LORD of a THOUSAND SUNS
By POUL ANDERSON
A Man without a World, this 1,000,000-year-old
Daryesh! Once Lord of a Thousand Suns, now condemned
to rove the spaceways in alien form, searching
for love, for life, for the great lost Vwyrdda.
[Transcriber's Note: This etext was produced from
Planet Stories September 1951.
Extensive research did not uncover any evidence that
the U.S. copyright on this publication was renewed.]
"Yes, you'll find almost anything man has ever imagined, somewhere out in the Galaxy," I said. "There are so damned many millions of planets, and such a fantastic variety of surface conditions and of life evolving to meet them, and of intelligence and civilization appearing in that life. Why, I've been on worlds with fire-breathing dragons, and on worlds where dwarfs fought things that could pass for the goblins our mothers used to scare us with, and on a planet where a race of witches lived—telepathic pseudohypnosis, you know—oh, I'll bet there's not a tall story or fairy tale ever told which doesn't have some kind of counterpart somewhere in the universe."

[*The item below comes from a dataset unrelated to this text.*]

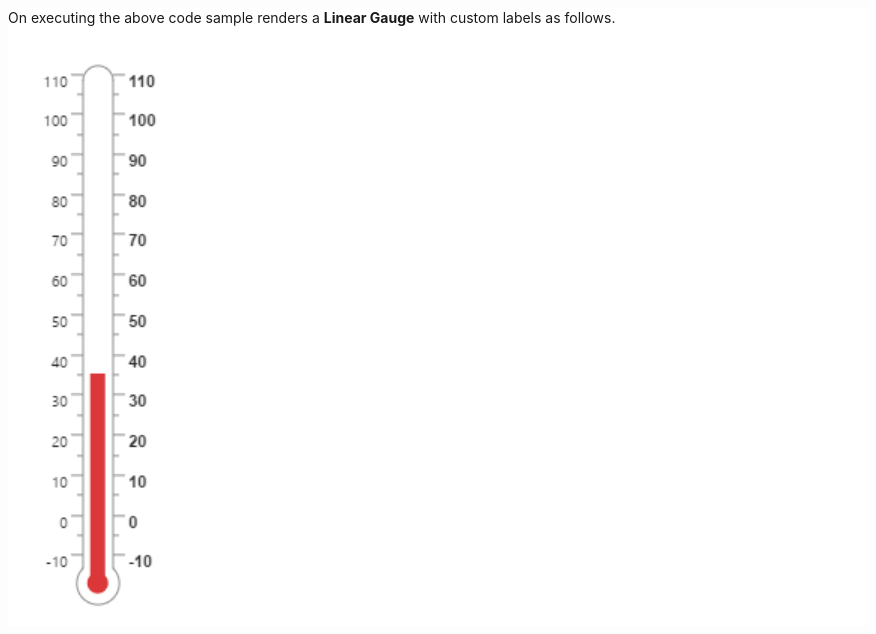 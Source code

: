 

On executing the above code sample renders a **Linear Gauge** with custom labels as follows.

![](Getting-started-images/Getting-Started_img7.png)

Laird nodded. "Uh-huh," he answered, in that oddly slow and soft voice of his. "I once let a genie out of a bottle."
"Eh? What happened?"
"It killed me."
I opened my mouth to laugh, and then took a second glance at him and shut it again. He was just too dead-pan serious about it. Not poker-faced, the way a good actor can be when he's slipping over a tall one—no, there was a sudden misery behind his eyes, and somehow it was mixed with the damnedest cold humor.